PEP 623: Remove wstr from Unicode object (#1462)

2020-06-25 20:16:25 +09:00 · 2020-06-25 20:16:25 +09:00 · 9ea076fbfb
parent fa90054ead
commit 9ea076fbfb
1 changed files with 172 additions and 0 deletions
--- a/pep-0623.rst
+++ b/pep-0623.rst
@ -0,0 +1,172 @@
+PEP: 623
+Title: Remove wstr from Unicode
+Author: Inada Naoki <songofacandy@gmail.com>
+Status: Draft
+Type: Standards Track
+Content-Type: text/x-rst
+Created: 25-Jun-2020
+Python-Version: 3.10
+
+
+Abstract
+========
+
+PEP 393 deprecated some unicode APIs, and introduced ``wchar_t *wstr``,
+and ``Py_ssize_t wstr_length`` in the Unicode structure to support
+these deprecated APIs. [1]_
+
+This PEP is planning removal of ``wstr``, and ``wstr_length`` with
+deprecated APIs using these members by Python 3.12.
+
+Deprecated APIs which doesn't use the members are out of scope because
+they can be removed independently.
+
+
+Motivation
+==========
+
+Memory usage
+------------
+
+``str`` is one of the most used types in Python. Even most simple ASCII
+strings have a ``wstr`` member. It consumes 8 bytes on 64bit systems.
+
+
+Runtime overhead
+----------------
+
+To support legacy Unicode object created by
+``PyUnicode_FromUnicode(NULL, length)``, many Unicode APIs has
+``PyUnicode_READY()`` check.
+
+When we drop support of legacy unicode object, We can reduce this
+overhead too.
+
+
+Simplicity
+----------
+
+Support of legacy Unicode object makes Unicode implementation complex.

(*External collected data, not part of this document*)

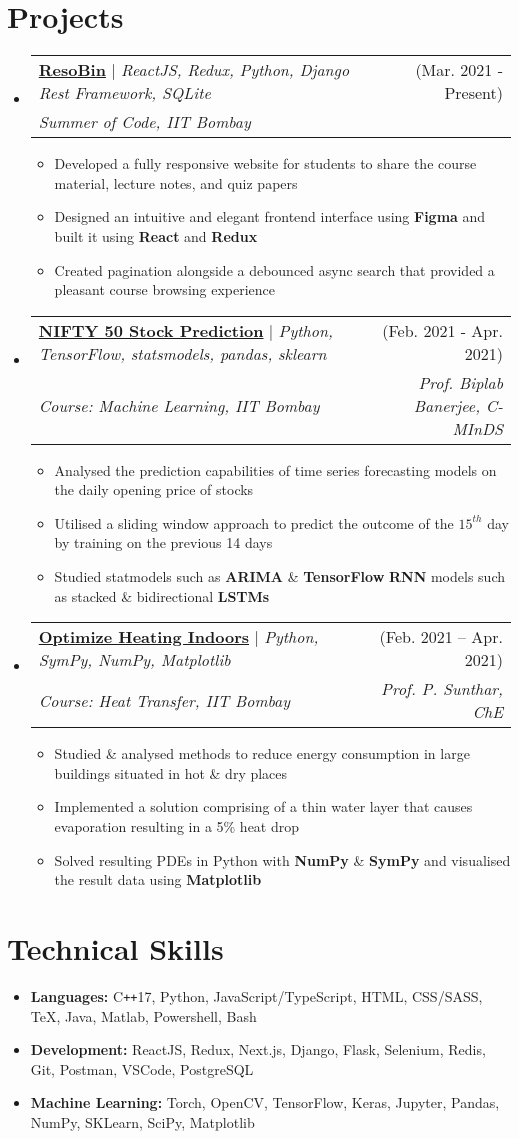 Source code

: \documentclass[a4paper,11pt]{article}
\makeatletter
\def\Plus{\texttt{+}}
\newcommand{\techSkill}[2]{\item\small \textbf{#1:} #2 \vspace{-5pt}}
\newcommand{\techSkillListStart}{\begin{itemize}[leftmargin=0.15in, label={}]}
\newcommand{\techSkillListEnd}{\end{itemize}}
\newcommand{\resumeItem}[1]{
  \item\small{
    {#1 \vspace{-2pt}}
  }
}
\newcommand{\resumeProjectHeading}[4]{
    \item
    \begin{tabular*}{\textwidth}{l@{\extracolsep{\fill}}r}
      \small#1 & #2 \\
      \textit{\small#3} & \textit{\small #4}\\
    \end{tabular*}\vspace{-7pt}
}
\newcommand{\resumeSubHeadingListStart}{\begin{itemize}[leftmargin=-0pt, label={}]}
\newcommand{\resumeSubHeadingListEnd}{\end{itemize}}
\newcommand{\resumeItemListStart}{\begin{itemize}}
\newcommand{\resumeItemListEnd}{\end{itemize}\vspace{-5pt}}
\makeatother
\begin{document}
\section{Projects}
\resumeSubHeadingListStart
  \resumeProjectHeading
  {\href{https://github.com/relaxxpls/ResoBin}{\textbf{ResoBin}} $|$ \emph{ReactJS, Redux, Python, Django Rest Framework, SQLite}}{(Mar. 2021 - Present)}
  {Summer of Code, IIT Bombay}{}
  \resumeItemListStart
    \resumeItem{Developed a fully responsive website for students to share the course material, lecture notes, and quiz papers}
    \resumeItem{Designed an intuitive and elegant frontend interface using \textbf{Figma} and built it using \textbf{React} and \textbf{Redux}}
    \resumeItem{Created pagination alongside a debounced async search that provided a pleasant course browsing experience}
  \resumeItemListEnd

  \resumeProjectHeading
  {\href{https://github.com/relaxxpls/StockPrediction}{\textbf{NIFTY 50 Stock Prediction}} $|$ \emph{Python, TensorFlow, statsmodels, pandas, sklearn}}{(Feb. 2021 - Apr. 2021)}
  {Course: Machine Learning, IIT Bombay}{Prof. Biplab Banerjee, C-MInDS}
  \resumeItemListStart
    \resumeItem{Analysed the prediction capabilities of time series forecasting models on the daily opening price of stocks}
    \resumeItem{Utilised a sliding window approach to predict the outcome of the $15^{th}$ day by training on the previous 14 days}
    \resumeItem{Studied statmodels such as \textbf{ARIMA} \& \textbf{TensorFlow} \textbf{RNN} models such as stacked \& bidirectional \textbf{LSTMs}}
  \resumeItemListEnd

  \resumeProjectHeading
  {\href{https://github.com/relaxxpls/Optimize-Heating-Indoors}{\textbf{Optimize Heating Indoors}} $|$ \emph{Python, SymPy, NumPy, Matplotlib}}{(Feb. 2021 -- Apr. 2021)}
  {Course: Heat Transfer, IIT Bombay}{Prof. P. Sunthar, ChE}
  \resumeItemListStart
    \resumeItem{Studied \& analysed methods to reduce energy consumption in large buildings situated in hot \& dry places}
    \resumeItem{Implemented a solution comprising of a thin water layer that causes evaporation resulting in a 5\% heat drop}
    \resumeItem{Solved resulting PDEs in Python with \textbf{NumPy} \& \textbf{SymPy} and visualised the result data using \textbf{Matplotlib}}
  \resumeItemListEnd
\resumeSubHeadingListEnd



\section{Technical Skills}
\techSkillListStart
  \techSkill{Languages}{C\Plus\Plus 17, Python, JavaScript/TypeScript, HTML, CSS/SASS, \TeX, Java, Matlab, Powershell, Bash}
  \techSkill{Development}{ReactJS, Redux, Next.js, Django, Flask, Selenium, Redis, Git, Postman, VSCode, PostgreSQL}
  \techSkill{Machine Learning}{Torch, OpenCV, TensorFlow, Keras, Jupyter, Pandas, NumPy, SKLearn, SciPy, Matplotlib}
\techSkillListEnd
\end{document}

+Until we drop legacy Unicode object, it is very hard to try other
+Unicode implementation like UTF-8 based implementation in PyPy.
+
+
+Rationale
+=========
+
+Python 4.0 is not scheduled yet
+-------------------------------
+
+PEP 393 introduced efficient internal representation of Unicode and
+removed border between "narrow" and "wide" build of Python.
+
+PEP 393 was implemented in Python 3.3 which is released in 2012. Old
+APIs were deprecated since then, and the removal was scheduled in
+Python 4.0.
+
+Python 4.0 was expected as next version of Python 3.9 when PEP 393
+was accepted. But the next version of Python 3.9 is Python 3.10,
+not 4.0. This is why this PEP schedule the removal plan again.
+
+
+Python 2 reached EOL
+--------------------
+
+Since Python 2 didn't have PEP 393 Unicode implementation, legacy
+APIs might help C extensiom modules supporting both of Python 2 and 3.
+
+But Python 2 reached the EOL in 2020. We can remove legacy APIs kept
+for compatibility with Python 2.
+
+
+Plan
+====
+
+Python 3.9 (current)
+--------------------
+
+These macros and functions are marked as deprecated, using
+``Py_DEPRECATED`` macro.
+
+* ``Py_UNICODE_WSTR_LENGTH()``
+* ``PyUnicode_GET_SIZE()``
+* ``PyUnicode_GetSize()``
+* ``PyUnicode_GET_DATA_SIZE()``
+* ``PyUnicode_AS_UNICODE()``
+* ``PyUnicode_AS_DATA()``
+* ``PyUnicode_AsUnicode()``
+* ``_PyUnicode_AsUnicode()``
+* ``PyUnicode_AsUnicodeAndSize()``
+* ``PyUnicode_FromUnicode()``
+
+
+Python 3.10
+-----------
+
+* Following macros, enum members will be marked as deprecated.
+  ``Py_DEPRECATED(3.10)`` macro will be used as possible. But they
+  will be deprecated only in comment and document if the macro can
+  not be used easily.
+
+   * ``PyUnicode_WCHAR_KIND``
+   * ``PyUnicode_READY()``
+   * ``PyUnicode_IS_READY()``
+   * ``PyUnicode_IS_COMPACT()``
+
+* ``PyUnicode_FromUnicode(NULL, size)`` and
+  ``PyUnicode_FromStringAndSize(NULL, size)`` will emit
+  ``DeprecationWarning`` when ``size > 0``.
+
+* ``PyArg_ParseTuple()`` and ``PyArg_ParseTupleAndKeywords()`` will emit
+  ``DeprecationWarning`` when ``u``, ``u#``, ``Z``, and ``Z#`` formats are used.
+
+
+Python 3.12
+-----------
+
+* Following members will be removed from the Unicode strucutres:
+
+   * ``wstr``
+   * ``wstr_length``
+   * ``state.compact``
+   * ``state.ready``
+
+* The ``PyUnicodeObject`` struct will be removed.
+
+* Following macros and functions, and enum members will be removed:
+
+   * ``Py_UNICODE_WSTR_LENGTH()``
+   * ``PyUnicode_GET_SIZE()``
+   * ``PyUnicode_GetSize()``
+   * ``PyUnicode_GET_DATA_SIZE()``
+   * ``PyUnicode_AS_UNICODE()``
+   * ``PyUnicode_AS_DATA()``
+   * ``PyUnicode_AsUnicode()``
+   * ``_PyUnicode_AsUnicode()``
+   * ``PyUnicode_AsUnicodeAndSize()``
+   * ``PyUnicode_FromUnicode()``
+   * ``PyUnicode_WCHAR_KIND``
+   * ``PyUnicode_READY()``
+   * ``PyUnicode_IS_READY()``
+   * ``PyUnicode_IS_COMPACT()``
+
+* ``PyUnicode_FromStringAndSize(NULL, size))`` will raise
+  ``RuntimeError`` when ``size > 0``.
+
+* ``PyArg_ParseTuple()`` and ``PyArg_ParseTupleAndKeywords()`` will raise
+  ``SystemError`` when ``u``, ``u#``, ``Z``, and ``Z#`` formats are used,
+  as other unsupported format character.
+
+
+References
+==========
+A collection of URLs used as references through the PEP.
+
+.. [1] PEP 393 -- Flexible String Representation
+       (https://www.python.org/dev/peps/pep-0393/)
+
+
+Copyright
+=========
+
+This document has been placed in the public domain.